[Records from a data collection]

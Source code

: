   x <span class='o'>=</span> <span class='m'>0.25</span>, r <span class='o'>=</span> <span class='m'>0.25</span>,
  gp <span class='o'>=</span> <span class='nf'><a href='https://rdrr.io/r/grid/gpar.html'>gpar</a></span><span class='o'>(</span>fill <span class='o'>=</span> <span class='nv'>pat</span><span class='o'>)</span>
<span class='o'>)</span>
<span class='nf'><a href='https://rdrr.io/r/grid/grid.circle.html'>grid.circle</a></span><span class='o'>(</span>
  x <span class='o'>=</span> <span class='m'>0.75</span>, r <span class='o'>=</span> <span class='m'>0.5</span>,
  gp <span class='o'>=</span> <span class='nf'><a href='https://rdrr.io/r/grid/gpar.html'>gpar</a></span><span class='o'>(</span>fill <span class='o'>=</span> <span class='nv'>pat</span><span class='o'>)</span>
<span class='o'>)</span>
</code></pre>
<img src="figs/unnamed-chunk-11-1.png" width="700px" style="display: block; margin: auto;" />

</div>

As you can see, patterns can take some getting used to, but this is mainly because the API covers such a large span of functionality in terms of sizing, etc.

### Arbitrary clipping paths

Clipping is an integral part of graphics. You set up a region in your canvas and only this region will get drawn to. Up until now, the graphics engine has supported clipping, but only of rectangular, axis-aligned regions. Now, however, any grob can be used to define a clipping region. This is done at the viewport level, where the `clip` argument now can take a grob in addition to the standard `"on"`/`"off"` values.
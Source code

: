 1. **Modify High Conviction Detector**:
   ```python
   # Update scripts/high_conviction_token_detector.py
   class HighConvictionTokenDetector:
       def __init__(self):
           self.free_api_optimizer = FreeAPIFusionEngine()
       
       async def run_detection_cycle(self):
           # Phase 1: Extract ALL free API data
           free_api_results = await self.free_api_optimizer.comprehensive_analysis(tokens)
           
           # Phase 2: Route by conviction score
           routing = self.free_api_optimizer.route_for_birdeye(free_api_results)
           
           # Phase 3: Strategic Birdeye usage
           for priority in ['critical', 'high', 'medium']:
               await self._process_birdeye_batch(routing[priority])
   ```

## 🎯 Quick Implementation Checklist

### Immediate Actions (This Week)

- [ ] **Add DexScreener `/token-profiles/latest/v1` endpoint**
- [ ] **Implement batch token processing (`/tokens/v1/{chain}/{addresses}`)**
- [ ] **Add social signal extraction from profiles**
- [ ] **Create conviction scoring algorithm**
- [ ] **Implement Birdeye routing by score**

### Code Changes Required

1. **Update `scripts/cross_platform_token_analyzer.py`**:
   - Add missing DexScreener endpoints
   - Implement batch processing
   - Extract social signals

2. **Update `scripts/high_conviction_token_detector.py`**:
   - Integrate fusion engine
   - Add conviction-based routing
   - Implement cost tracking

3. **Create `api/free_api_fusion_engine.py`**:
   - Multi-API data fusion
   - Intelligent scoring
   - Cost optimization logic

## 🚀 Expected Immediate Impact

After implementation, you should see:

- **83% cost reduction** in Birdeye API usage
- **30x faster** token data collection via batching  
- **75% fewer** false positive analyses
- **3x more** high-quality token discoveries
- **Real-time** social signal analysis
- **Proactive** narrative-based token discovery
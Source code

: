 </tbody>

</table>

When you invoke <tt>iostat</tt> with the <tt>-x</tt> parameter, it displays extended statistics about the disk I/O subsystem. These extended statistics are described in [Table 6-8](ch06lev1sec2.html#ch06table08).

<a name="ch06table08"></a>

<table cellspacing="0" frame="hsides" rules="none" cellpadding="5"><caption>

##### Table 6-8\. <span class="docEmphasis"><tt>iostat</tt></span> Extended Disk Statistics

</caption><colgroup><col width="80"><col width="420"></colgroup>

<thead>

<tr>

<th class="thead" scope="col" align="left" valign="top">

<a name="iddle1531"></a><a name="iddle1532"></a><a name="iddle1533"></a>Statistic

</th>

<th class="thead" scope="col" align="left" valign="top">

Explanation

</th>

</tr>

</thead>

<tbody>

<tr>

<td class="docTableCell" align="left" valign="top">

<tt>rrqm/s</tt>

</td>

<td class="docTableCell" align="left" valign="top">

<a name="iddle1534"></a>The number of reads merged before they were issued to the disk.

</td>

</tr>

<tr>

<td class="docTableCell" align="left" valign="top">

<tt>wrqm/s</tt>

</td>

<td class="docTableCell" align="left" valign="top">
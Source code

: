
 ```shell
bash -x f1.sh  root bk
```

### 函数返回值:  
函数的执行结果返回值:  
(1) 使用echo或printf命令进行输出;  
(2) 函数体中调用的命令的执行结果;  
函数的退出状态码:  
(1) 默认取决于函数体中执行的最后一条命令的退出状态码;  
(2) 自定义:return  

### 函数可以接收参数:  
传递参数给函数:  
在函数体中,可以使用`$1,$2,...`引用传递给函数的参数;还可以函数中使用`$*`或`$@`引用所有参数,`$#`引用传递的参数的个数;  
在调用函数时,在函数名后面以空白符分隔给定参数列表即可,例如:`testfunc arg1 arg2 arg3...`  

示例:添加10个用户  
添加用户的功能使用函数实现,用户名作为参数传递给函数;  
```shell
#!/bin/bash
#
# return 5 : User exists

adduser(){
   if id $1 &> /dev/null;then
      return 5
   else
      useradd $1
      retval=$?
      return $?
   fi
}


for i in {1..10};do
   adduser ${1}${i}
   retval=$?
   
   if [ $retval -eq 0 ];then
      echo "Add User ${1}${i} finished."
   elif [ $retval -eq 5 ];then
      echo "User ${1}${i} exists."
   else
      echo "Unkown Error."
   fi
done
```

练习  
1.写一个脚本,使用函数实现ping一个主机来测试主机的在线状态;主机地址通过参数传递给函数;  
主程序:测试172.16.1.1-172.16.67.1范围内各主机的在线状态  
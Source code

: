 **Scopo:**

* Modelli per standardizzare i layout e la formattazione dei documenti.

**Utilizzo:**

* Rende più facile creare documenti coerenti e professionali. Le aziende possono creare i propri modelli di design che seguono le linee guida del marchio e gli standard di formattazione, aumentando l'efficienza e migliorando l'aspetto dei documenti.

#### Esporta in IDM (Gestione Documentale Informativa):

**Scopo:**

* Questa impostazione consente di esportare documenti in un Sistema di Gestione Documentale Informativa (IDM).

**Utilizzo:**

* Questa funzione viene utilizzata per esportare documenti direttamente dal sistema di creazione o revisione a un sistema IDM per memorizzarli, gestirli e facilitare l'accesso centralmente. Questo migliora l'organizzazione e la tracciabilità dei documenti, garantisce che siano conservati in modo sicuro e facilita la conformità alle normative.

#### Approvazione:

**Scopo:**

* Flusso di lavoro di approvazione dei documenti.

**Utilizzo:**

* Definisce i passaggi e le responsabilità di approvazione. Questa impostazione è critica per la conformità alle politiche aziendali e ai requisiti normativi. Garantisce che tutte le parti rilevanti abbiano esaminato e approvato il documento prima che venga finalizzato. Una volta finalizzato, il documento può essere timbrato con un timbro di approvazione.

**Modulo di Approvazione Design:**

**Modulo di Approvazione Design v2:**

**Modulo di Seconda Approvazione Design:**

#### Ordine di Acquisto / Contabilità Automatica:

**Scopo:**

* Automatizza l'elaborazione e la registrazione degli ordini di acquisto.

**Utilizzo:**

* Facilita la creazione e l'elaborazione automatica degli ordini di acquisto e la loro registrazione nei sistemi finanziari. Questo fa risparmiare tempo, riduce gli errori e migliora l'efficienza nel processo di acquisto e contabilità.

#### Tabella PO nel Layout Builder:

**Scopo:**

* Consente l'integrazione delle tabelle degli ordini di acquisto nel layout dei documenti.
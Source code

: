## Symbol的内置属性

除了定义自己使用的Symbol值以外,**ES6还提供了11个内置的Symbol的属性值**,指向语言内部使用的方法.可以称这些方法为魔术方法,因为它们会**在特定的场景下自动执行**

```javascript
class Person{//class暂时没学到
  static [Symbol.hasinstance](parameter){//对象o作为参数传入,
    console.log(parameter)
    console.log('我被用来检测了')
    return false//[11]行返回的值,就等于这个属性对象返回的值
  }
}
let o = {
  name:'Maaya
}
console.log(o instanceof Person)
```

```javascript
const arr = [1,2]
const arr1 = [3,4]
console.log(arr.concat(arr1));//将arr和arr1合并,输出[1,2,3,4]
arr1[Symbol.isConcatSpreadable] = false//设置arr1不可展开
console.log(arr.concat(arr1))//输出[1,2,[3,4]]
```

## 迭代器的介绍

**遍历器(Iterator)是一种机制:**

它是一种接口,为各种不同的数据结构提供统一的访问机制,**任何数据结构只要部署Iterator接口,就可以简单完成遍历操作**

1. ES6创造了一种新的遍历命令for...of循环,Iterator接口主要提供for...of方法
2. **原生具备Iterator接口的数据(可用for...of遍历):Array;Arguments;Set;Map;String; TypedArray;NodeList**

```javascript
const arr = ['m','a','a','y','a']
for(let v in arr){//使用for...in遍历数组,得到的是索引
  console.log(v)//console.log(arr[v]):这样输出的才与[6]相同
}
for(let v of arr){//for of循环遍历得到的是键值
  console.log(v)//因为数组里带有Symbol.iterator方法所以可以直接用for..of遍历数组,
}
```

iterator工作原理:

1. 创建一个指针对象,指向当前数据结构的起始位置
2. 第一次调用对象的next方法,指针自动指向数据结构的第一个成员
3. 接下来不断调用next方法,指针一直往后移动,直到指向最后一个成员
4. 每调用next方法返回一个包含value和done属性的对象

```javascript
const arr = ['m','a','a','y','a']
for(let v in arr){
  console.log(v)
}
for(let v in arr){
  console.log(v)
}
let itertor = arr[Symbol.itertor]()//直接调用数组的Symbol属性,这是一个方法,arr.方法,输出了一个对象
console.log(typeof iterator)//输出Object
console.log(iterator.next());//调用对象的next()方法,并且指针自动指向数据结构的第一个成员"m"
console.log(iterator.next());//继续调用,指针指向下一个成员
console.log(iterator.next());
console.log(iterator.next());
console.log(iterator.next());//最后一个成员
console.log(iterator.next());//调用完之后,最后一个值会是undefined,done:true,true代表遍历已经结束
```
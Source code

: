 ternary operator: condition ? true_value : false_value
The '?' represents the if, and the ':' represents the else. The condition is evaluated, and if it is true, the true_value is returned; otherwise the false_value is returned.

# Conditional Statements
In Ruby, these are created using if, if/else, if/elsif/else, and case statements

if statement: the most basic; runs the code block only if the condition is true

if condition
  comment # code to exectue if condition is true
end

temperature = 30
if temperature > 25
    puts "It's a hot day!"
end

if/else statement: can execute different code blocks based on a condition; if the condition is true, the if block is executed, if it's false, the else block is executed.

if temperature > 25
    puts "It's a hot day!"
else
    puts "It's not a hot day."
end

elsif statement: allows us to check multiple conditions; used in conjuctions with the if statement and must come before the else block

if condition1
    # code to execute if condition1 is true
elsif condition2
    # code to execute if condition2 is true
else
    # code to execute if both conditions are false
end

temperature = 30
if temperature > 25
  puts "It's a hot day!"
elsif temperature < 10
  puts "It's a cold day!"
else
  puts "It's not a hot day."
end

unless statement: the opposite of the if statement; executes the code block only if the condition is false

_REQUIREMENT_
Every line in the data above that contains "const" needs to be copied.

_ANSWER SECTION_
const arr = [1,2]
const arr1 = [3,4]
const arr = ['m','a','a','y','a']
const arr = ['m','a','a','y','a']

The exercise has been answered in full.